Its the minimm time lag of an LCD monitor before it could redraw something new.


----------



## dOm1naTOr (Sep 20, 2006)

Its the time delay the monitor takes to display an image/frame after the display adapter of PC sent the signal. Its better to have lowest response time especially in games or otherwise well be seeing the frames 1/2 or 1 second after the thing/incident has happened. SO it may even make impossible for gaming. But not that much problem in office apps or some daily works like word processing.

The lower response time displays are costlier than others. Also the refresh rate should be at least 72 Hz nd the recommemted is 85Hz @max possible res.
Refresh rate is the number of times the frame/image blinks in each second.Lower refresh rate causes strain in eyes if used for long hours.


----------



## nishant_nms (Sep 21, 2006)

the lower it is the better it is


----------



## janitha (Sep 21, 2006)

I think the refresh rate is not of much importance in case of LCD bacause the screen is backlit. Even refresh rates much lower than 85 or 75 should not cause any problem and even 60 should do fine.

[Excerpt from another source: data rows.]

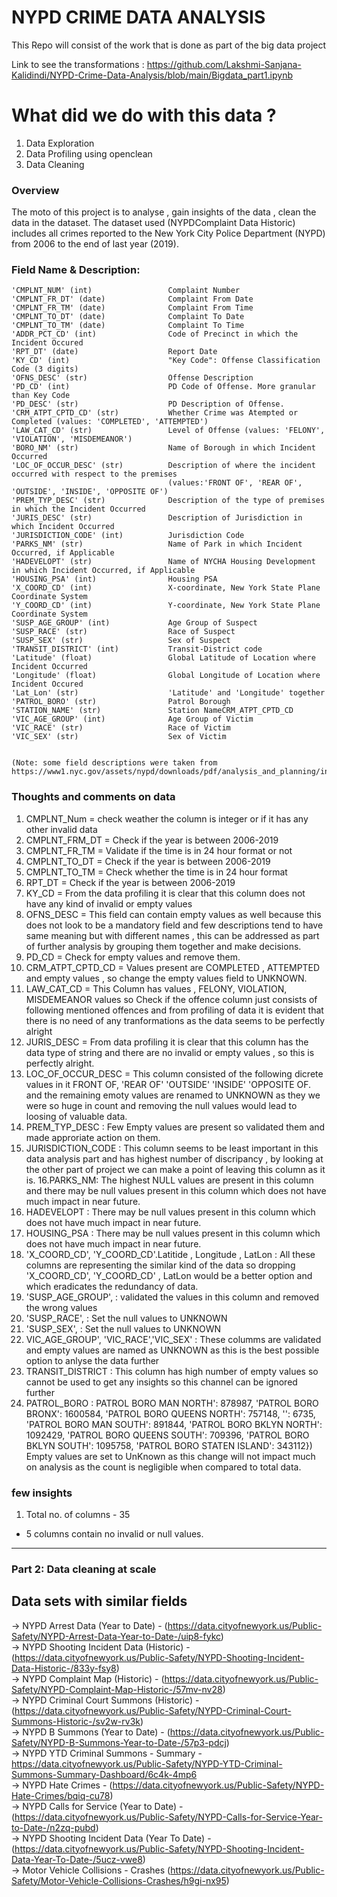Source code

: # NYPD CRIME DATA ANALYSIS
This Repo will consist of the work that is done as part of the big data project 

Link to see the transformations : https://github.com/Lakshmi-Sanjana-Kalidindi/NYPD-Crime-Data-Analysis/blob/main/Bigdata_part1.ipynb

# What did we do with this data ?
1. Data Exploration
2. Data Profiling using openclean
3. Data Cleaning 

### Overview

The moto of this project is to analyse , gain insights of the data , clean the data in the  dataset.
The dataset used (NYPDComplaint Data Historic) includes all crimes reported to the
New York City Police Department (NYPD) from 2006 to the end of last year (2019).


### Field Name & Description:

    'CMPLNT_NUM' (int)                 Complaint Number
    'CMPLNT_FR_DT' (date)              Complaint From Date
    'CMPLNT_FR_TM' (date)              Complaint From Time
    'CMPLNT_TO_DT' (date)              Complaint To Date
    'CMPLNT_TO_TM' (date)              Complaint To Time
    'ADDR_PCT_CD' (int)                Code of Precinct in which the Incident Occured
    'RPT_DT' (date)                    Report Date
    'KY_CD' (int)                      "Key Code": Offense Classification Code (3 digits)
    'OFNS_DESC' (str)                  Offense Description
    'PD_CD' (int)                      PD Code of Offense. More granular than Key Code
    'PD_DESC' (str)                    PD Description of Offense.
    'CRM_ATPT_CPTD_CD' (str)           Whether Crime was Atempted or Completed (values: 'COMPLETED', 'ATTEMPTED')
    'LAW_CAT_CD' (str)                 Level of Offense (values: 'FELONY', 'VIOLATION', 'MISDEMEANOR')
    'BORO_NM' (str)                    Name of Borough in which Incident Occurred
    'LOC_OF_OCCUR_DESC' (str)          Description of where the incident occurred with respect to the premises
                                       (values:'FRONT OF', 'REAR OF', 'OUTSIDE', 'INSIDE', 'OPPOSITE OF')
    'PREM_TYP_DESC' (str)              Description of the type of premises in which the Incident Occurred
    'JURIS_DESC' (str)                 Description of Jurisdiction in which Incident Occurred
    'JURISDICTION_CODE' (int)          Jurisdiction Code
    'PARKS_NM' (str)                   Name of Park in which Incident Occurred, if Applicable
    'HADEVELOPT' (str)                 Name of NYCHA Housing Development in which Incident Occurred, if Applicable
    'HOUSING_PSA' (int)                Housing PSA
    'X_COORD_CD' (int)                 X-coordinate, New York State Plane Coordinate System
    'Y_COORD_CD' (int)                 Y-coordinate, New York State Plane Coordinate System
    'SUSP_AGE_GROUP' (int)             Age Group of Suspect
    'SUSP_RACE' (str)                  Race of Suspect
    'SUSP_SEX' (str)                   Sex of Suspect
    'TRANSIT_DISTRICT' (int)           Transit-District code
    'Latitude' (float)                 Global Latitude of Location where Incident Occurred
    'Longitude' (float)                Global Longitude of Location where Incident Occured
    'Lat_Lon' (str)                    'Latitude' and 'Longitude' together
    'PATROL_BORO' (str)                Patrol Borough
    'STATION_NAME' (str)               Station NameCRM_ATPT_CPTD_CD
    'VIC_AGE_GROUP' (int)              Age Group of Victim
    'VIC_RACE' (str)                   Race of Victim
    'VIC_SEX' (str)                    Sex of Victim
    
    
    (Note: some field descriptions were taken from https://www1.nyc.gov/assets/nypd/downloads/pdf/analysis_and_planning/incident_level_data_footnotes.pdf)
    
    
### Thoughts and comments on data

1. CMPLNT_Num =  check weather the column is integer or if it has any other invalid data
2. CMPLNT_FRM_DT = Check if the year is between 2006-2019 
3. CMPLNT_FR_TM =  Validate if the time is in 24 hour format or not
4. CMPLNT_TO_DT = Check if the year is between 2006-2019
5. CMPLNT_TO_TM = Check whether the time is in 24 hour format
6. RPT_DT = Check if the year is between 2006-2019
7. KY_CD = From the data profiling it is clear that this column does not have any kind of invalid or empty values
8. OFNS_DESC = This field can contain empty values as well because this does not look to be a mandatory field and few descriptions tend to have same meaning but with different names , this can be addressed as part of further analysis by grouping them together and make decisions.
9. PD_CD =  Check for empty values and remove them.
10. CRM_ATPT_CPTD_CD =  Values present are COMPLETED , ATTEMPTED and empty values , so change the empty values field to UNKNOWN.
11. LAW_CAT_CD = This Column has values , FELONY, VIOLATION, MISDEMEANOR values so Check if the offence column just consists of following mentioned offences and from profiling of data it is evident that there is no need of any tranformations as the data seems to be perfectly alright
12. JURIS_DESC = From data profiling it is clear that this column has the data type of string and there are no invalid or empty values , so this is perfectly alright.
13.  LOC_OF_OCCUR_DESC = This column consisted of the following dicrete values in it  FRONT OF, 'REAR OF' 'OUTSIDE' 'INSIDE' 'OPPOSITE OF. and the remaining emoty values are renamed to UNKNOWN as they we were so huge in count and removing the null values would lead to loosing of valuable data.
14. PREM_TYP_DESC : Few Empty values are present so validated them and made approriate action on them.
15. JURISDICTION_CODE : This column seems to be least important in this data analysis part and has highest number of discripancy , by looking at the other part of project we can make a point of leaving this column as it is.
16.PARKS_NM:  The highest NULL values are present in this column and there may be null values present in this column which does not have much impact in near future.
17. HADEVELOPT : There may be null values present in this column which does not have much impact in near future.
18. HOUSING_PSA : There may be null values present in this column which does not have much impact in near future.
19.  'X_COORD_CD', 'Y_COORD_CD'.Latitide , Longitude , LatLon : All these columns are representing the similar kind of the data so dropping 'X_COORD_CD', 'Y_COORD_CD' , LatLon would be a better option and which eradicates the redundancy of data.
20. 'SUSP_AGE_GROUP', : validated the values in this column and removed the wrong values 
21. 'SUSP_RACE', : Set the null values to UNKNOWN
22. 'SUSP_SEX', : Set the null values to UNKNOWN
23. VIC_AGE_GROUP', 'VIC_RACE','VIC_SEX' : These columms are validated  and empty values are named as UNKNOWN as this is the best possible option to anlyse the data further
24. TRANSIT_DISTRICT : This column has high number of empty values so cannot be used to get any insights so this channel can be ignored  further
25.  PATROL_BORO : PATROL BORO MAN NORTH': 878987,
         'PATROL BORO BRONX': 1600584,
         'PATROL BORO QUEENS NORTH': 757148,
         '': 6735,
         'PATROL BORO MAN SOUTH': 891844,
         'PATROL BORO BKLYN NORTH': 1092429,
         'PATROL BORO QUEENS SOUTH': 709396,
         'PATROL BORO BKLYN SOUTH': 1095758,
         'PATROL BORO STATEN ISLAND': 343112})
Empty values are set to UnKnown as this change will not impact much on analysis as the count is negligible when compared to total data.

### few insights

1. Total no. of columns - 35
- 5 columns contain no invalid or null values.

-------------------------------------------------------------------------------------------------------------------------------------------------------------
 ### Part 2: Data cleaning at scale
 
 ## Data sets with similar fields
 ->  NYPD Arrest Data (Year to Date) - (https://data.cityofnewyork.us/Public-Safety/NYPD-Arrest-Data-Year-to-Date-/uip8-fykc) <br>
 ->  NYPD Shooting Incident Data (Historic) - (https://data.cityofnewyork.us/Public-Safety/NYPD-Shooting-Incident-Data-Historic-/833y-fsy8) <br>
 ->  NYPD Complaint Map (Historic) - (https://data.cityofnewyork.us/Public-Safety/NYPD-Complaint-Map-Historic-/57mv-nv28) <br>
 ->  NYPD Criminal Court Summons (Historic) - (https://data.cityofnewyork.us/Public-Safety/NYPD-Criminal-Court-Summons-Historic-/sv2w-rv3k)<br>
 ->  NYPD B Summons (Year to Date) - (https://data.cityofnewyork.us/Public-Safety/NYPD-B-Summons-Year-to-Date-/57p3-pdcj)<br>
 ->  NYPD YTD Criminal Summons - Summary - https://data.cityofnewyork.us/Public-Safety/NYPD-YTD-Criminal-Summons-Summary-Dashboard/6c4k-4mp6<br>
 ->  NYPD Hate Crimes - (https://data.cityofnewyork.us/Public-Safety/NYPD-Hate-Crimes/bqiq-cu78) <br>
 ->  NYPD Calls for Service (Year to Date) - (https://data.cityofnewyork.us/Public-Safety/NYPD-Calls-for-Service-Year-to-Date-/n2zq-pubd) <br>
 -> NYPD Shooting Incident Data (Year To Date) - (https://data.cityofnewyork.us/Public-Safety/NYPD-Shooting-Incident-Data-Year-To-Date-/5ucz-vwe8) <br>
 -> Motor Vehicle Collisions - Crashes (https://data.cityofnewyork.us/Public-Safety/Motor-Vehicle-Collisions-Crashes/h9gi-nx95) <br>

The response time is very important, but the problem here is that different manufacturers quote it differently and it seems there is no standardization. For eg. Black to Black, Gray to Gray etc. Ie., in order make the figure as low as possible, they find different ways of calibration. For this reason, a model with 8 ms respose time may perform better than another brand with 4 ms.


----------



## lalu (Sep 21, 2006)




----------



## jz2linkinpark (Sep 21, 2006)

what may be the response time of an average or pretty good CRT?


----------



## dOm1naTOr (Sep 21, 2006)

CRTs dun have response times specified...I think its pretty much faster than the fastest LCD. But surelly the refresh rate makes hell of a change. Its hard to use at 60Hz nd eyes will water in less than a min.


----------



## janitha (Sep 21, 2006)

Are we talking about CRTs?
Does it have aanything like 3ms,4ms,8ms etc?


----------



## SE><IE (Sep 21, 2006)

nope we are talking of LCDs. The responce time exists only in LCDs



> I think its pretty much faster than the fastest LCD. But surelly the refresh rate makes hell of a change. Its hard to use at 60Hz nd eyes will water in less than a min.


he he I am at 1024x768@60Hz. Maybe my eyes are overly dry


----------



## janitha (Sep 23, 2006)

i_kill said:
			
		

> nope we are talking of LCDs.


I just wanted to stress that the subject of the thread was response time of LCDs


----------